Büro Vassilakou: "Bundesverwaltungsgericht bestätigt, dass keine UVP-Pflicht besteht"

"Die Entscheidung, ob eine UVP-Pflicht besteht, wird in Wien auf Basis des Verfahrens der MA 22 getroffen. In den beiden angesprochenen Fällen wurde vom Bundesverwaltungsgericht bestätigt, dass keine UVP-Pflicht besteht", heißt es aus dem Büro von Planungsstadträtin Maria Vassilakou (Grüne). Und: "Sollte eine übergeordnete Instanz zu einer anderen Entscheidung kommen, so ist das natürlich respektieren."

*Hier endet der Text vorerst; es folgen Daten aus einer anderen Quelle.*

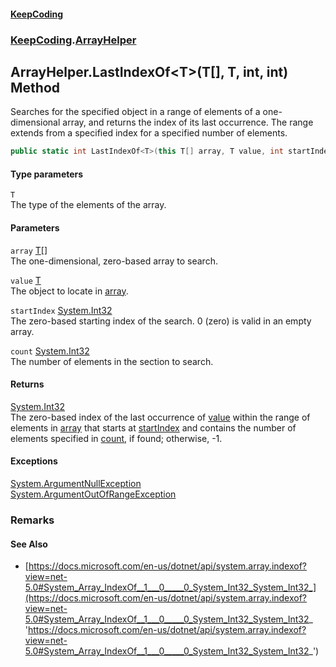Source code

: #### [KeepCoding](index.md 'index')
### [KeepCoding](KeepCoding.md 'KeepCoding').[ArrayHelper](ArrayHelper.md 'KeepCoding.ArrayHelper')
## ArrayHelper.LastIndexOf&lt;T&gt;(T[], T, int, int) Method
Searches for the specified object in a range of elements of a one-dimensional array, and returns the index of its last occurrence. The range extends from a specified index for a specified number of elements.  
```csharp
public static int LastIndexOf<T>(this T[] array, T value, int startIndex, int count);
```
#### Type parameters
<a name='KeepCoding.ArrayHelper.LastIndexOf.T.(T...T.int.int).T'></a>
`T`  
The type of the elements of the array.
  
#### Parameters
<a name='KeepCoding.ArrayHelper.LastIndexOf.T.(T...T.int.int).array'></a>
`array` [T](ArrayHelper.LastIndexOf.KEn8FovxQINmPrkCP03JAw.md#KeepCoding.ArrayHelper.LastIndexOf.T.(T...T.int.int).T 'KeepCoding.ArrayHelper.LastIndexOf&lt;T&gt;(T[], T, int, int).T')[[]](https://docs.microsoft.com/en-us/dotnet/api/System.Array 'System.Array')  
The one-dimensional, zero-based array to search.
  
<a name='KeepCoding.ArrayHelper.LastIndexOf.T.(T...T.int.int).value'></a>
`value` [T](ArrayHelper.LastIndexOf.KEn8FovxQINmPrkCP03JAw.md#KeepCoding.ArrayHelper.LastIndexOf.T.(T...T.int.int).T 'KeepCoding.ArrayHelper.LastIndexOf&lt;T&gt;(T[], T, int, int).T')  
The object to locate in [array](ArrayHelper.LastIndexOf.KEn8FovxQINmPrkCP03JAw.md#KeepCoding.ArrayHelper.LastIndexOf.T.(T...T.int.int).array 'KeepCoding.ArrayHelper.LastIndexOf&lt;T&gt;(T[], T, int, int).array').
  
<a name='KeepCoding.ArrayHelper.LastIndexOf.T.(T...T.int.int).startIndex'></a>
`startIndex` [System.Int32](https://docs.microsoft.com/en-us/dotnet/api/System.Int32 'System.Int32')  
The zero-based starting index of the search. 0 (zero) is valid in an empty array.
  
<a name='KeepCoding.ArrayHelper.LastIndexOf.T.(T...T.int.int).count'></a>
`count` [System.Int32](https://docs.microsoft.com/en-us/dotnet/api/System.Int32 'System.Int32')  
The number of elements in the section to search.
  
#### Returns
[System.Int32](https://docs.microsoft.com/en-us/dotnet/api/System.Int32 'System.Int32')  
The zero-based index of the last occurrence of [value](ArrayHelper.LastIndexOf.KEn8FovxQINmPrkCP03JAw.md#KeepCoding.ArrayHelper.LastIndexOf.T.(T...T.int.int).value 'KeepCoding.ArrayHelper.LastIndexOf&lt;T&gt;(T[], T, int, int).value') within the range of elements in [array](ArrayHelper.LastIndexOf.KEn8FovxQINmPrkCP03JAw.md#KeepCoding.ArrayHelper.LastIndexOf.T.(T...T.int.int).array 'KeepCoding.ArrayHelper.LastIndexOf&lt;T&gt;(T[], T, int, int).array') that starts at [startIndex](ArrayHelper.LastIndexOf.KEn8FovxQINmPrkCP03JAw.md#KeepCoding.ArrayHelper.LastIndexOf.T.(T...T.int.int).startIndex 'KeepCoding.ArrayHelper.LastIndexOf&lt;T&gt;(T[], T, int, int).startIndex') and contains the number of elements specified in [count](ArrayHelper.LastIndexOf.KEn8FovxQINmPrkCP03JAw.md#KeepCoding.ArrayHelper.LastIndexOf.T.(T...T.int.int).count 'KeepCoding.ArrayHelper.LastIndexOf&lt;T&gt;(T[], T, int, int).count'), if found; otherwise, -1.
#### Exceptions
[System.ArgumentNullException](https://docs.microsoft.com/en-us/dotnet/api/System.ArgumentNullException 'System.ArgumentNullException')  
[System.ArgumentOutOfRangeException](https://docs.microsoft.com/en-us/dotnet/api/System.ArgumentOutOfRangeException 'System.ArgumentOutOfRangeException')  
### Remarks
#### See Also
- [https://docs.microsoft.com/en-us/dotnet/api/system.array.indexof?view=net-5.0#System_Array_IndexOf__1___0_____0_System_Int32_System_Int32_](https://docs.microsoft.com/en-us/dotnet/api/system.array.indexof?view=net-5.0#System_Array_IndexOf__1___0_____0_System_Int32_System_Int32_ 'https://docs.microsoft.com/en-us/dotnet/api/system.array.indexof?view=net-5.0#System_Array_IndexOf__1___0_____0_System_Int32_System_Int32_')
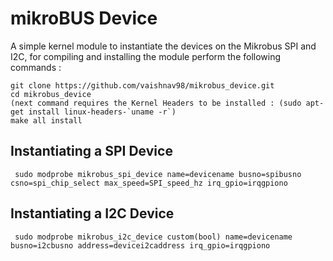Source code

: # mikroBUS Device

A simple kernel module to instantiate the devices on the Mikrobus SPI and I2C, for compiling and installing the module perform the 
following commands : 

```
git clone https://github.com/vaishnav98/mikrobus_device.git
cd mikrobus_device
(next command requires the Kernel Headers to be installed : (sudo apt-get install linux-headers-`uname -r`)
make all install
```

## Instantiating a SPI Device
```
 sudo modprobe mikrobus_spi_device name=devicename busno=spibusno csno=spi_chip_select max_speed=SPI_speed_hz irq_gpio=irqgpiono

```
## Instantiating a I2C Device
```
 sudo modprobe mikrobus_i2c_device custom(bool) name=devicename busno=i2cbusno address=devicei2caddress irq_gpio=irqgpiono

```
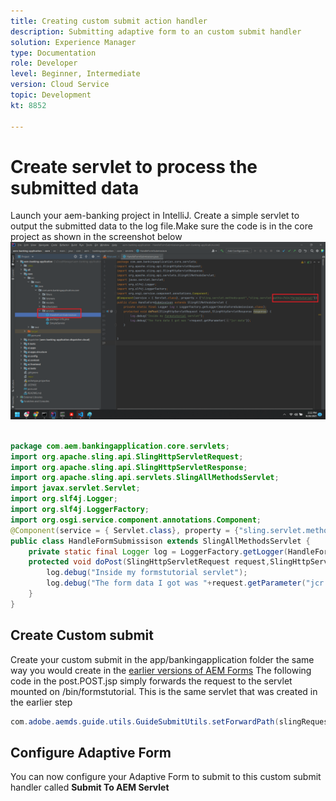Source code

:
 ```yaml
---
title: Creating custom submit action handler
description: Submitting adaptive form to an custom submit handler
solution: Experience Manager
type: Documentation
role: Developer
level: Beginner, Intermediate
version: Cloud Service
topic: Development
kt: 8852

---
```

# Create servlet to process the submitted data

Launch your aem-banking project in IntelliJ.
Create a simple servlet to output the submitted data to the log file.Make sure the code is in the core project as shown in the screenshot below
![create-servlet](assets/create-servlet.png)

```java

package com.aem.bankingapplication.core.servlets;
import org.apache.sling.api.SlingHttpServletRequest;
import org.apache.sling.api.SlingHttpServletResponse;
import org.apache.sling.api.servlets.SlingAllMethodsServlet;
import javax.servlet.Servlet;
import org.slf4j.Logger;
import org.slf4j.LoggerFactory;
import org.osgi.service.component.annotations.Component;
@Component(service = { Servlet.class}, property = {"sling.servlet.methods=post","sling.servlet.paths=/bin/formstutorial"})
public class HandleFormSubmissison extends SlingAllMethodsServlet {
    private static final Logger log = LoggerFactory.getLogger(HandleFormSubmissison.class);
    protected void doPost(SlingHttpServletRequest request,SlingHttpServletResponse response) {
        log.debug("Inside my formstutorial servlet");
        log.debug("The form data I got was "+request.getParameter("jcr:data"));
    }
}

```

## Create Custom submit

Create your custom submit in the app/bankingapplication folder the same way you would create in the [earlier versions of AEM Forms](https://experienceleague.adobe.com/docs/experience-manager-learn/forms/adaptive-forms/custom-submit-aem-forms-article.html?lang=en)
The following code in the post.POST.jsp simply forwards the request to the servlet mounted on /bin/formstutorial. This is the same servlet that was created in the earlier step

``` java
com.adobe.aemds.guide.utils.GuideSubmitUtils.setForwardPath(slingRequest,"/bin/formstutorial",null,null);
```

## Configure Adaptive Form

You can now configure your Adaptive Form to submit to this custom submit handler called **Submit To AEM Servlet**



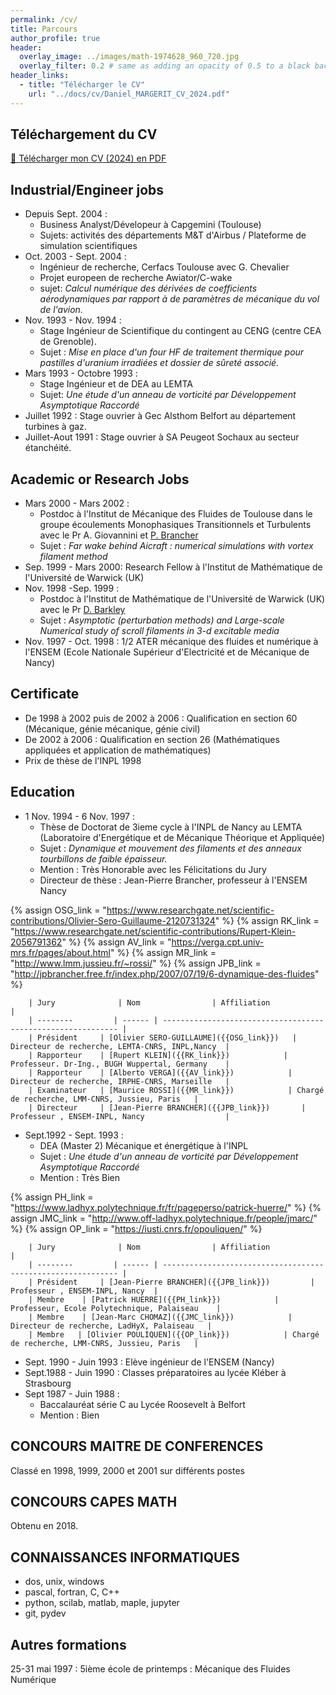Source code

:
 ```yaml
---
permalink: /cv/
title: Parcours
author_profile: true
header:
  overlay_image: ../images/math-1974628_960_720.jpg
  overlay_filter: 0.2 # same as adding an opacity of 0.5 to a black background
header_links:
  - title: "Télécharger le CV"
    url: "../docs/cv/Daniel_MARGERIT_CV_2024.pdf"
---
```


<!--- Linkedin link to be added -->

## Téléchargement du CV

[📄 Télécharger mon CV (2024) en PDF](../docs/cv/Daniel_MARGERIT_CV_2024.pdf)

## Industrial/Engineer jobs

- Depuis Sept. 2004 : 
	- Business Analyst/Dévelopeur à Capgemini (Toulouse)
	- Sujets: activités des départements M&T d'Airbus / Plateforme de simulation scientifiques
- Oct. 2003 - Sept. 2004 : 
	- Ingénieur de recherche, Cerfacs Toulouse avec G. Chevalier
	- Projet europeen de recherche Awiator/C-wake
	- sujet: *Calcul numérique des dérivées de coefficients aérodynamiques par rapport à de paramètres de mécanique du vol de l'avion.*
- Nov. 1993 - Nov. 1994 : 
	- Stage Ingénieur de Scientifique du contingent au CENG (centre CEA de Grenoble).
	- Sujet : *Mise en place d'un four HF de traitement thermique pour pastilles d'uranium irradiées et dossier de sûreté associé.*
- Mars 1993 - Octobre 1993 : 
	- Stage Ingénieur et de DEA au LEMTA
	- Sujet: *Une étude d'un anneau de vorticité par Développement Asymptotique Raccordé*
- Juillet 1992 : Stage ouvrier à Gec Alsthom Belfort au département turbines à gaz.
- Juillet-Aout 1991 : Stage ouvrier à SA Peugeot Sochaux au secteur étanchéité.

## Academic or Research Jobs
- Mars 2000 - Mars 2002 : 
	- Postdoc à l'Institut de Mécanique des Fluides de Toulouse dans le groupe écoulements Monophasiques Transitionnels et Turbulents avec le Pr A. Giovannini et [P. Brancher](http://pierre.brancher.free.fr/Professional/home.html)
	- Sujet : *Far wake behind Aicraft : numerical simulations with vortex filament method*
- Sep. 1999 - Mars 2000: Research Fellow à l'Institut de Mathématique de l'Université de Warwick (UK)
- Nov. 1998 -Sep. 1999 :
	- Postdoc à l'Institut de Mathématique de l'Université de Warwick (UK) avec le Pr [D. Barkley](https://warwick.ac.uk/fac/sci/maths/people/staff/dwight_barkley/home_page/)
	- Sujet : *Asymptotic (perturbation methods) and Large-scale Numerical study of scroll filaments in 3-d excitable media*
- Nov. 1997 - Oct. 1998 : 1/2 ATER  mécanique des fluides et numérique à l'ENSEM (Ecole Nationale Supérieur d'Electricité et de Mécanique de Nancy)

## Certificate 
- De 1998 à 2002 puis de 2002 à 2006 : Qualification en section 60 (Mécanique, génie mécanique, génie civil)
- De 2002 à 2006 : Qualification en section 26 (Mathématiques appliquées et application de mathématiques)
- Prix de thèse de l'INPL 1998

## Education
- 1 Nov. 1994 - 6 Nov. 1997 : 
	- Thèse de Doctorat de 3ieme cycle à l'INPL de Nancy au LEMTA (Laboratoire d'Energétique et de Mécanique Théorique et Appliquée)
	- Sujet : *Dynamique et mouvement des filaments et des anneaux tourbillons de faible épaisseur.*
	- Mention : Très Honorable avec les Félicitations du Jury
	- Directeur de thèse  : Jean-Pierre Brancher, professeur à l'ENSEM Nancy
	
{% assign OSG_link = "https://www.researchgate.net/scientific-contributions/Olivier-Sero-Guillaume-2120731324" %}
{% assign RK_link = "https://www.researchgate.net/scientific-contributions/Rupert-Klein-2056791362" %}
{% assign AV_link = "https://verga.cpt.univ-mrs.fr/pages/about.html" %}
{% assign MR_link = "http://www.lmm.jussieu.fr/~rossi/" %}
{% assign JPB_link = "http://jpbrancher.free.fr/index.php/2007/07/19/6-dynamique-des-fluides" %}

		| Jury              | Nom                | Affiliation                                     |
		| --------         | ------ | ------------------------------------------------------------ |
		| Président     | [Olivier SERO-GUILLAUME]({{OSG_link}})   | Directeur de recherche, LEMTA-CNRS, INPL,Nancy  |
		| Rapporteur    | [Rupert KLEIN]({{RK_link}})            | Professeur. Dr-Ing., BUGH Wuppertal, Germany    |
		| Rapporteur    | [Alberto VERGA]({{AV_link}})            | Directeur de recherche, IRPHE-CNRS, Marseille   |
		| Examinateur   | [Maurice ROSSI]({{MR_link}})            | Chargé de recherche, LMM-CNRS, Jussieu, Paris   |
		| Directeur     | [Jean-Pierre BRANCHER]({{JPB_link}})       | Professeur , ENSEM-INPL, Nancy                  |

- Sept.1992 - Sept. 1993 :
	- DEA (Master 2) Mécanique et énergétique à l'INPL
	- Sujet : *Une étude d'un anneau de vorticité par Développement Asymptotique Raccordé*
	- Mention : Très Bien

{% assign PH_link = "https://www.ladhyx.polytechnique.fr/fr/pageperso/patrick-huerre/" %}
{% assign JMC_link = "http://www.off-ladhyx.polytechnique.fr/people/jmarc/" %}
{% assign OP_link = "https://iusti.cnrs.fr/opouliquen/" %}

		| Jury              | Nom                | Affiliation                                     |
		| --------         | ------ | ------------------------------------------------------------ |
		| Président     | [Jean-Pierre BRANCHER]({{JPB_link}})         | Professeur , ENSEM-INPL, Nancy  |
		| Membre    | [Patrick HUERRE]({{PH_link}})            | Professeur, Ecole Polytechnique, Palaiseau    |
		| Membre    | [Jean-Marc CHOMAZ]({{JMC_link}})            | Directeur de recherche, LadHyX, Palaiseau   |
		| Membre   | [Olivier POULIQUEN]({{OP_link}})            | Chargé de recherche, LMM-CNRS, Jussieu, Paris   |

- Sept. 1990 - Juin 1993 : Elève ingénieur de l'ENSEM (Nancy)
- Sept.1988 - Juin 1990 : Classes préparatoires au lycée Kléber à Strasbourg
- Sept 1987 - Juin 1988 :
	- Baccalauréat série C au Lycée Roosevelt à Belfort
	- Mention : Bien

<!--- ## Service to the community/Animation   -->

## CONCOURS MAITRE DE CONFERENCES
Classé en 1998, 1999, 2000 et 2001 sur différents postes

## CONCOURS CAPES MATH
Obtenu en 2018.

## CONNAISSANCES INFORMATIQUES
- dos, unix, windows
- pascal, fortran, C, C++
- python, scilab, matlab, maple, jupyter
- git, pydev

## Autres formations

25-31 mai 1997 : 5ième école de printemps : Mécanique des Fluides Numérique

SPÖ-Planungssprecher Gerhard Kubik sieht das anders: "Wenn es um Umweltverträglichkeitsprüfungen geht, haben wir uns als Stadt an die geltenden Gesetze zu halten. Genau das tun wir auch. Das wurde durch das Urteil des Bundesverwaltungsgerichts bestätigt: Bei beiden Projekten ist keine UVP vorausgesetzt." Außerdem fühlt sich die Stadt als "falscher Adressat". Denn: Bei den konkret genannten Projekten in der Berresgasse und auf den Siemensäckern sei die UVP aufgrund der Bundesgesetze nicht erforderlich. "Das Bundesverwaltungsgericht bestätigt: Die Stadt Wien hält sich an das Gesetz. Wenn den Neos ein Bundesgesetz nicht passt, müssen sie sich an die Bundesgesetzgeber und im konkreten Fall an das Umweltministerium wenden. Sie haben hier den falschen Adressaten gewählt", meint Kubik.